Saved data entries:
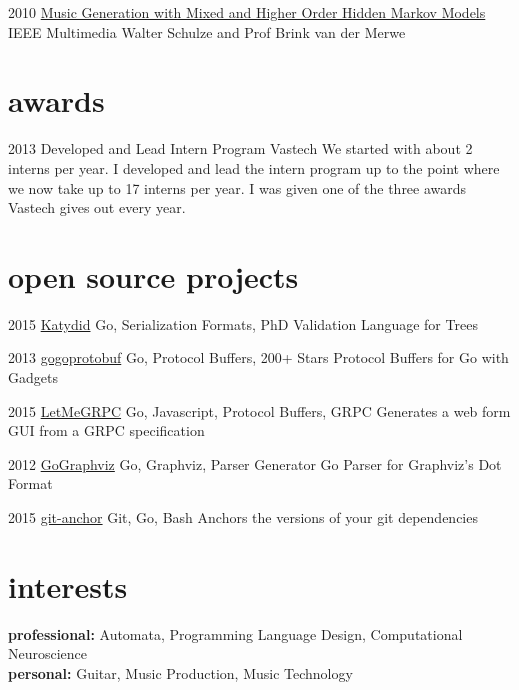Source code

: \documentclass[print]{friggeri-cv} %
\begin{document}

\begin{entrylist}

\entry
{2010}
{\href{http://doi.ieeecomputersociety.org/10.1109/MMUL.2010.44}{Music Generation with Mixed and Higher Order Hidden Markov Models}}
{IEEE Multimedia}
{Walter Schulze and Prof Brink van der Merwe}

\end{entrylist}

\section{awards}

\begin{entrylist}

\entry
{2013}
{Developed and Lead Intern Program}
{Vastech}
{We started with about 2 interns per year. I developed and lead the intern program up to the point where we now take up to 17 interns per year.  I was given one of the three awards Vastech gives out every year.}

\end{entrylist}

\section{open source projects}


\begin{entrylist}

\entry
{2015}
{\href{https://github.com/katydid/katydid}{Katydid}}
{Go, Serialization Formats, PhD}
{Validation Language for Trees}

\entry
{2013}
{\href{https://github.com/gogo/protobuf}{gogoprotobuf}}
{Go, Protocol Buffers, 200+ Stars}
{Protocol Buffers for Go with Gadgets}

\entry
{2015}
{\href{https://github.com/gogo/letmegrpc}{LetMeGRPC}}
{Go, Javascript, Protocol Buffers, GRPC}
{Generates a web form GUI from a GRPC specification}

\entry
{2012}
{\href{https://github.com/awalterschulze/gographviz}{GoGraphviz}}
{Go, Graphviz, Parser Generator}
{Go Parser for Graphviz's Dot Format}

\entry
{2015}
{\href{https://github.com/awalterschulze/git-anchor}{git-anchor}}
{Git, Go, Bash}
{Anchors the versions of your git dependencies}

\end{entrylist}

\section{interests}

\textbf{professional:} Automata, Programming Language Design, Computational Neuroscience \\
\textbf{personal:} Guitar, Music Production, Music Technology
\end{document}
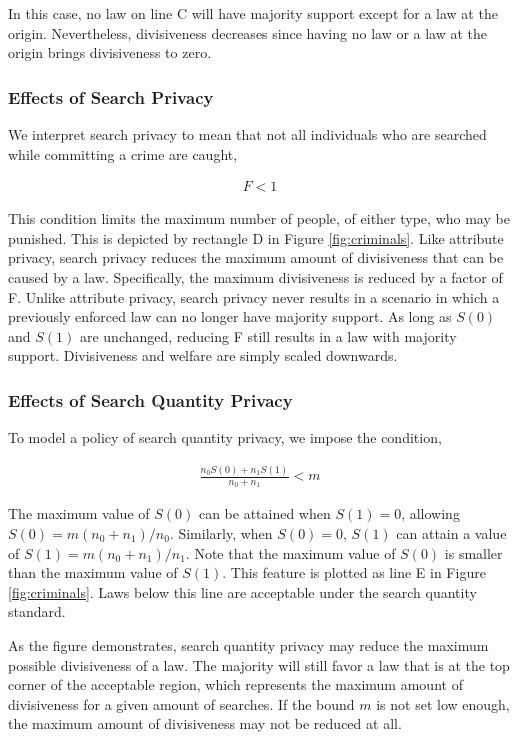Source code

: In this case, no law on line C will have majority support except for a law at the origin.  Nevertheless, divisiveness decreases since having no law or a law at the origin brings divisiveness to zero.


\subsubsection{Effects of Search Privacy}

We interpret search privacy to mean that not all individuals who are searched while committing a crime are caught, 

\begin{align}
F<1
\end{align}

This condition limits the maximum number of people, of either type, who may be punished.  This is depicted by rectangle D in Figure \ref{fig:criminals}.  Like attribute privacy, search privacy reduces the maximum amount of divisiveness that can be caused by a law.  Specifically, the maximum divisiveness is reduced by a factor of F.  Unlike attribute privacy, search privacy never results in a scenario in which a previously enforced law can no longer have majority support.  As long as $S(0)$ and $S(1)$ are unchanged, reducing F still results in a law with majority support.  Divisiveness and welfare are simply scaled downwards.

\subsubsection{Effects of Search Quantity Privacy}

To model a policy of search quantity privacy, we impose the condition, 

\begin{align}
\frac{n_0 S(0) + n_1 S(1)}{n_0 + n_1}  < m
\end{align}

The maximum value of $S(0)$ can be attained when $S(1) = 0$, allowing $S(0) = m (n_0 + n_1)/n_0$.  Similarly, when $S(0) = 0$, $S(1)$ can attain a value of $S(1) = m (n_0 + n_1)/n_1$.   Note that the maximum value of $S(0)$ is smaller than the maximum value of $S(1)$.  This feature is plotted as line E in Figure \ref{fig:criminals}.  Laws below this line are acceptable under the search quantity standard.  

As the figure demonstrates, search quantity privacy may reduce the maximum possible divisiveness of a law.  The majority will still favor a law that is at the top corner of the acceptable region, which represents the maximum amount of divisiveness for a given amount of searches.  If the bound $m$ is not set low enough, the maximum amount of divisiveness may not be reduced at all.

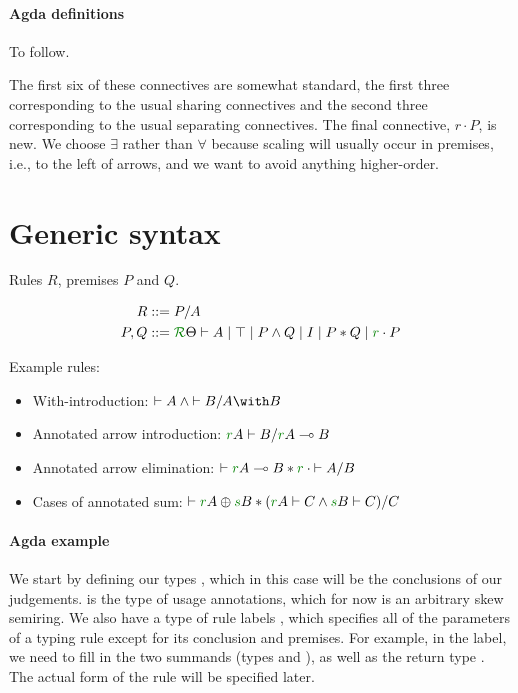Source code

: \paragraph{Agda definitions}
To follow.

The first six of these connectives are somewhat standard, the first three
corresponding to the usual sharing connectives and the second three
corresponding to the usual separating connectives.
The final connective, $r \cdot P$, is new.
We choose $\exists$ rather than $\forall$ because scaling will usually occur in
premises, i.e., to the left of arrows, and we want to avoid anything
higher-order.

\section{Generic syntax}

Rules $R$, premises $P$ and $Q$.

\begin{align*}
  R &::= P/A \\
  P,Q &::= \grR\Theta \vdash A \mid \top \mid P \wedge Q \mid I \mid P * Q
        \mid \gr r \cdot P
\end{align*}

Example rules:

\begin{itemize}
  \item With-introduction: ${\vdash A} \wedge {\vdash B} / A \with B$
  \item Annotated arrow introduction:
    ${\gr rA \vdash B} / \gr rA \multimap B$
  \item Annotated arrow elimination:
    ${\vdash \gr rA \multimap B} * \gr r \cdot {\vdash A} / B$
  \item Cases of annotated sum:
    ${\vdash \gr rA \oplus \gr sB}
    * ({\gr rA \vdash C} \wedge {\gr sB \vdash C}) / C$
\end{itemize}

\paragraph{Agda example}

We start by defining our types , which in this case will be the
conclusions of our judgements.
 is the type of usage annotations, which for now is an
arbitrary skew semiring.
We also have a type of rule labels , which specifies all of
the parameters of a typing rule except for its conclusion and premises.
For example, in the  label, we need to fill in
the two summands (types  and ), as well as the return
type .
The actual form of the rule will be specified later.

WHAT IS REQUIRED:
Write out the lines above from the one containing "conclusions of our judgements." through the last, exactly as they are.

EXPECTED ANSWER:
conclusions of our judgements.
 is the type of usage annotations, which for now is an
arbitrary skew semiring.
We also have a type of rule labels , which specifies all of
the parameters of a typing rule except for its conclusion and premises.
For example, in the  label, we need to fill in
the two summands (types  and ), as well as the return
type .
The actual form of the rule will be specified later.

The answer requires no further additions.